## What you should do
From the listing below, set down exactly the lines between the one holding "batch = random_flips(batch)" and the one holding "check pydatset/README.md for", inclusive. No other line is wanted.

## Input material

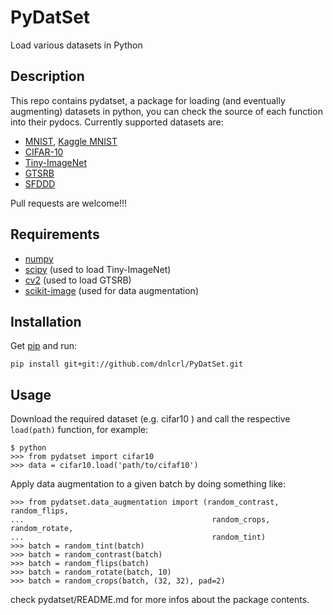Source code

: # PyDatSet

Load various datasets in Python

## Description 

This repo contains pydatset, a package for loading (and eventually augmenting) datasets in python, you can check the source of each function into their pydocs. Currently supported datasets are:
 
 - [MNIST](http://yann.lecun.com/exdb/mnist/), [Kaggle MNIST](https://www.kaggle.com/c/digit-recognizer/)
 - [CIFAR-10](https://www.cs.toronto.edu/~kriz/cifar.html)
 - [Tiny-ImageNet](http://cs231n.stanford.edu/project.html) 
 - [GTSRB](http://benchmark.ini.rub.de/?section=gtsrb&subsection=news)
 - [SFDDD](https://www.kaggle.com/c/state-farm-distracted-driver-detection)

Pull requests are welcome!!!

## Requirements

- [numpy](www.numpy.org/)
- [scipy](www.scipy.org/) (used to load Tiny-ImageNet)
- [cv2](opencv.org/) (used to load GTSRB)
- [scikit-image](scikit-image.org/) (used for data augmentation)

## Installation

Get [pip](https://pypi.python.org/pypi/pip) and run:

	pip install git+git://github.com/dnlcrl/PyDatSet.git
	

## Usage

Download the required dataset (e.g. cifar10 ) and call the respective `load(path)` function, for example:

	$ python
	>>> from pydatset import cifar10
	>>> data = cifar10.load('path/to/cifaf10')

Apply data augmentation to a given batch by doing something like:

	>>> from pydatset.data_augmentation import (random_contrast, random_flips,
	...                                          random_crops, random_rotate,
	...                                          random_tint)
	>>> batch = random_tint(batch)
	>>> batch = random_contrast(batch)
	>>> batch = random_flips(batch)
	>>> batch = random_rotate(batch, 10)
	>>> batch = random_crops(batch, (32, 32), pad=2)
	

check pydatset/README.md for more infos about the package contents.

---

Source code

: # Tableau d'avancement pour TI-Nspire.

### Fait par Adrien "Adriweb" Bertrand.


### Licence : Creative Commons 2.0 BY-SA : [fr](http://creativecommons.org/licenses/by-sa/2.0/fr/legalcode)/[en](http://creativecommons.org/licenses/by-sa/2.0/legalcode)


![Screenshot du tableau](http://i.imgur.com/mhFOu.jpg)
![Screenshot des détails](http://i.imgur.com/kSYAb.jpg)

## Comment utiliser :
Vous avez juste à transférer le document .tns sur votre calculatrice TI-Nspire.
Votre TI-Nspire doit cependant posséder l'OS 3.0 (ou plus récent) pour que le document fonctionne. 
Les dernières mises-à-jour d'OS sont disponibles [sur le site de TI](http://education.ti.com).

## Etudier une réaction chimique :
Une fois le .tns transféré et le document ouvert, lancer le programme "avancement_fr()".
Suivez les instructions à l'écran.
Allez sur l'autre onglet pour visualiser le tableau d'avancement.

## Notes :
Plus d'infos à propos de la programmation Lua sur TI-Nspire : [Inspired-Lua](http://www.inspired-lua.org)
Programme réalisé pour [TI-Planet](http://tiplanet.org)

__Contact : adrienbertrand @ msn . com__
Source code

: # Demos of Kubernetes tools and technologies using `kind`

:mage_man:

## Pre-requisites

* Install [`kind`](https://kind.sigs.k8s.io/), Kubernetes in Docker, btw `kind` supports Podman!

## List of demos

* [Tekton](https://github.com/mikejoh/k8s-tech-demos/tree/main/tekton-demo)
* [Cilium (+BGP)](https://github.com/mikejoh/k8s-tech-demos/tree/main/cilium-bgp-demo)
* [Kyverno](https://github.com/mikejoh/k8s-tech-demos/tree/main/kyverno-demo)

## Written response
	>>> batch = random_flips(batch)
	>>> batch = random_rotate(batch, 10)
	>>> batch = random_crops(batch, (32, 32), pad=2)
	

check pydatset/README.md for more infos about the package contents.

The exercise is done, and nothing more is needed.